§ WHAT YOU WILL DO: Please filter the entries for the word "Simulation" and copy every line that has it.

Saved data entries
· · · · · · ·
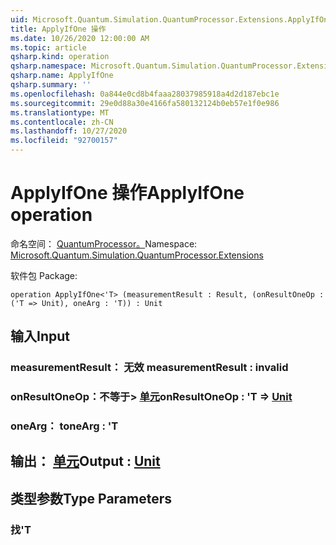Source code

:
 ```yaml
---
uid: Microsoft.Quantum.Simulation.QuantumProcessor.Extensions.ApplyIfOne
title: ApplyIfOne 操作
ms.date: 10/26/2020 12:00:00 AM
ms.topic: article
qsharp.kind: operation
qsharp.namespace: Microsoft.Quantum.Simulation.QuantumProcessor.Extensions
qsharp.name: ApplyIfOne
qsharp.summary: ''
ms.openlocfilehash: 0a844e0cd8b4faaa28037985918a4d2d187ebc1e
ms.sourcegitcommit: 29e0d88a30e4166fa580132124b0eb57e1f0e986
ms.translationtype: MT
ms.contentlocale: zh-CN
ms.lasthandoff: 10/27/2020
ms.locfileid: "92700157"
---
```

# <a name="applyifone-operation"></a><span data-ttu-id="2f421-102">ApplyIfOne 操作</span><span class="sxs-lookup"><span data-stu-id="2f421-102">ApplyIfOne operation</span></span>

<span data-ttu-id="2f421-103">命名空间： [QuantumProcessor。](xref:Microsoft.Quantum.Simulation.QuantumProcessor.Extensions)</span><span class="sxs-lookup"><span data-stu-id="2f421-103">Namespace: [Microsoft.Quantum.Simulation.QuantumProcessor.Extensions](xref:Microsoft.Quantum.Simulation.QuantumProcessor.Extensions)</span></span>

<span data-ttu-id="2f421-104">软件包 [](https://nuget.org/packages/)</span><span class="sxs-lookup"><span data-stu-id="2f421-104">Package: [](https://nuget.org/packages/)</span></span>




```qsharp
operation ApplyIfOne<'T> (measurementResult : Result, (onResultOneOp : ('T => Unit), oneArg : 'T)) : Unit
```


## <a name="input"></a><span data-ttu-id="2f421-105">输入</span><span class="sxs-lookup"><span data-stu-id="2f421-105">Input</span></span>

### <a name="measurementresult--__invalidresult__"></a><span data-ttu-id="2f421-106">measurementResult： __无效 <Result>__</span><span class="sxs-lookup"><span data-stu-id="2f421-106">measurementResult : __invalid<Result>__</span></span>




### <a name="onresultoneop--t--unit"></a><span data-ttu-id="2f421-107">onResultOneOp：不等于> [单元](xref:microsoft.quantum.lang-ref.unit)</span><span class="sxs-lookup"><span data-stu-id="2f421-107">onResultOneOp : 'T => [Unit](xref:microsoft.quantum.lang-ref.unit)</span></span> 




### <a name="onearg--t"></a><span data-ttu-id="2f421-108">oneArg： t</span><span class="sxs-lookup"><span data-stu-id="2f421-108">oneArg : 'T</span></span>





## <a name="output--unit"></a><span data-ttu-id="2f421-109">输出： [单元](xref:microsoft.quantum.lang-ref.unit)</span><span class="sxs-lookup"><span data-stu-id="2f421-109">Output : [Unit](xref:microsoft.quantum.lang-ref.unit)</span></span>



## <a name="type-parameters"></a><span data-ttu-id="2f421-110">类型参数</span><span class="sxs-lookup"><span data-stu-id="2f421-110">Type Parameters</span></span>

### <a name="t"></a><span data-ttu-id="2f421-111">找</span><span class="sxs-lookup"><span data-stu-id="2f421-111">'T</span></span>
· · · · · · ·
§ RESULT OF THIS TASK:
uid: Microsoft.Quantum.Simulation.QuantumProcessor.Extensions.ApplyIfOne
qsharp.namespace: Microsoft.Quantum.Simulation.QuantumProcessor.Extensions
<span data-ttu-id="2f421-103">命名空间： [QuantumProcessor。](xref:Microsoft.Quantum.Simulation.QuantumProcessor.Extensions)</span><span class="sxs-lookup"><span data-stu-id="2f421-103">Namespace: [Microsoft.Quantum.Simulation.QuantumProcessor.Extensions](xref:Microsoft.Quantum.Simulation.QuantumProcessor.Extensions)</span></span>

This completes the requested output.